Amapedia or really just [Ama(zon)-(Wiki)pedia] is Amazon’s answer to the web’s continuing turn to user content. Any web user can tell that ordinary website reviews are boring and for the most part go unread by the intended users. But with an ambitious service like Amapedia it should serve to gain as much popularity as Wikipedia itself.
Like Google Amazon is learning to use trends to it’s own advantage. From it’s new answers service and it’s mobile phone version called NowNow Amazon is moving in as another web giant.
This beta has few new things mostly the ability of anyone with an Amazon user account to edit it. Other features include the tagging of said products and facts about them. As well as marking your favorite items. They didn’t waste anytime of course coming up with rules from the Amapedia about page:
- write about your favorite products
- find out what others’ favorite products are
- quantify why you like or dislike a product as much as possible (”oh, I didn’t like it” without any context is not very helpful to others)
- cite your sources
- disclose if you are affiliated with the product, such as being the author of a book (or the spouse or close friend of the author)

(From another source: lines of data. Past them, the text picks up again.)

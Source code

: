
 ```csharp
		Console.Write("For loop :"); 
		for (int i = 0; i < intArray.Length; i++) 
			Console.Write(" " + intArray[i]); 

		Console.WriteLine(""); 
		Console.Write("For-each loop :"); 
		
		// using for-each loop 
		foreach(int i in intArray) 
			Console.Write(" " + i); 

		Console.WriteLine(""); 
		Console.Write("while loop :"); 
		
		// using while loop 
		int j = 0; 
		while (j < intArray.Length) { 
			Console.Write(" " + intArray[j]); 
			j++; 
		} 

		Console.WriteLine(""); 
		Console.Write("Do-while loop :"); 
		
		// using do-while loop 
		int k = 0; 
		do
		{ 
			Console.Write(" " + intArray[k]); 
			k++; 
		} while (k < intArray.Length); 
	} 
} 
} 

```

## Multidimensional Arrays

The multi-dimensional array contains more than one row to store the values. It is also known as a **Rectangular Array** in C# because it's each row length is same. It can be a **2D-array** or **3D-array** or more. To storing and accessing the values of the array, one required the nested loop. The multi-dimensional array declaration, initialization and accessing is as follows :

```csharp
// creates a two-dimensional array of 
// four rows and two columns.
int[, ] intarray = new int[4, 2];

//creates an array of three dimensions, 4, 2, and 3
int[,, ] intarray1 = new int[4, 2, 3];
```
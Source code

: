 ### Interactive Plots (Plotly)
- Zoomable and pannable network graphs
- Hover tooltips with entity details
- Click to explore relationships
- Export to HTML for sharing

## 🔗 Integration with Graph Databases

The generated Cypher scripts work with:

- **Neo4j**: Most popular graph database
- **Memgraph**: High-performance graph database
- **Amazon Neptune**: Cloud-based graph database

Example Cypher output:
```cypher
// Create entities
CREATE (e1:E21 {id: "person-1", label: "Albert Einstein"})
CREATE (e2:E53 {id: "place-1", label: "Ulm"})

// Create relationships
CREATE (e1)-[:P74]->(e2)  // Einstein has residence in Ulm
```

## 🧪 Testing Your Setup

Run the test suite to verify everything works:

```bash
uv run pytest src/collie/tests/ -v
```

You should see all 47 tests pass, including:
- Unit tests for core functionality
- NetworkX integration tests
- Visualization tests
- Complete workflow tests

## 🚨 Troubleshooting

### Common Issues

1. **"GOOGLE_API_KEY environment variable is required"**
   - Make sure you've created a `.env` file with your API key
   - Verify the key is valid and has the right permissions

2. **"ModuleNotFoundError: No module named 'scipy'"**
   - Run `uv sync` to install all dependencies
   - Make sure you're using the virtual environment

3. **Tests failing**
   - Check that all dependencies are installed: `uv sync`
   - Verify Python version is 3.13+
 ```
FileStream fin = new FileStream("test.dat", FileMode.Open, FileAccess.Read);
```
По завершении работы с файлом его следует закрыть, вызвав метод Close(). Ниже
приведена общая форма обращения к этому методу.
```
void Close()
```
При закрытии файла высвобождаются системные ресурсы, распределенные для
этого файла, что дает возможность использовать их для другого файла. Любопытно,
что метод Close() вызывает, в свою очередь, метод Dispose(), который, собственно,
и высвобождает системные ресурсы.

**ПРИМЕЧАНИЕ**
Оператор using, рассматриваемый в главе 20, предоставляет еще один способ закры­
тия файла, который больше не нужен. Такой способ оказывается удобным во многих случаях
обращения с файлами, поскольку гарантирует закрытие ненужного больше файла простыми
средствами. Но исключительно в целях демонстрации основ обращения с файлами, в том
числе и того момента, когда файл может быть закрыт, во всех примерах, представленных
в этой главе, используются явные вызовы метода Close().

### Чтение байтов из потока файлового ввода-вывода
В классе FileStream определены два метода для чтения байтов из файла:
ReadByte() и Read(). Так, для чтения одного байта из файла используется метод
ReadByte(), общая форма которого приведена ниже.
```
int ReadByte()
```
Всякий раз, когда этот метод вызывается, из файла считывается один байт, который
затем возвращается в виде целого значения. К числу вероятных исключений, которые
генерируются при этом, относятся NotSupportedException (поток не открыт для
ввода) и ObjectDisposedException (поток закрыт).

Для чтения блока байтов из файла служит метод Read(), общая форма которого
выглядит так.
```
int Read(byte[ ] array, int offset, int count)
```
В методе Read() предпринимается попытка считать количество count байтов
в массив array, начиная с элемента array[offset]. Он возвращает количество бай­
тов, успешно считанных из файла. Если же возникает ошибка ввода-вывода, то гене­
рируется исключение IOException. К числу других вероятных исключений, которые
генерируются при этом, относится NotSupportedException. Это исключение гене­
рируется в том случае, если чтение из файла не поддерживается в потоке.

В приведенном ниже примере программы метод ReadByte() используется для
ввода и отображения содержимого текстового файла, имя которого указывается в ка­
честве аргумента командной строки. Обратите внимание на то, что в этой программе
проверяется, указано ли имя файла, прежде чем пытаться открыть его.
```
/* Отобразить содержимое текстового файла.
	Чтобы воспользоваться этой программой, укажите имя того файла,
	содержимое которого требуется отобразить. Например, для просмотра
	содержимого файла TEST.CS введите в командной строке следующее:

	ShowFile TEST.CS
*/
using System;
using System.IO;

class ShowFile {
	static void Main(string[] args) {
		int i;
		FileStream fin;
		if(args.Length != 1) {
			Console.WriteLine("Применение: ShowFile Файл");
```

- self-promote by referring to yourself, your work, or your Web sites in an article that is unrelated to your self-promotion
- store personal photos
- create a personal home page (we may support that in the future)
- talk in the first person in the main body of product articles (that’s what the “Anecdotes, Experiences, Opinions, Comments” section is for)
- express personal opinions about things that are not products (i.e., while we are very interested in your opinion about a book about the Iraq war – particularly so if you can calmly document specific good and bad points about it – we are not at all interested in your personal opinions about the Iraq war itself on this site)
- accept payments or gifts from anyone to edit material on amapedia
So far it seems to be progressing slowly but on a good scale.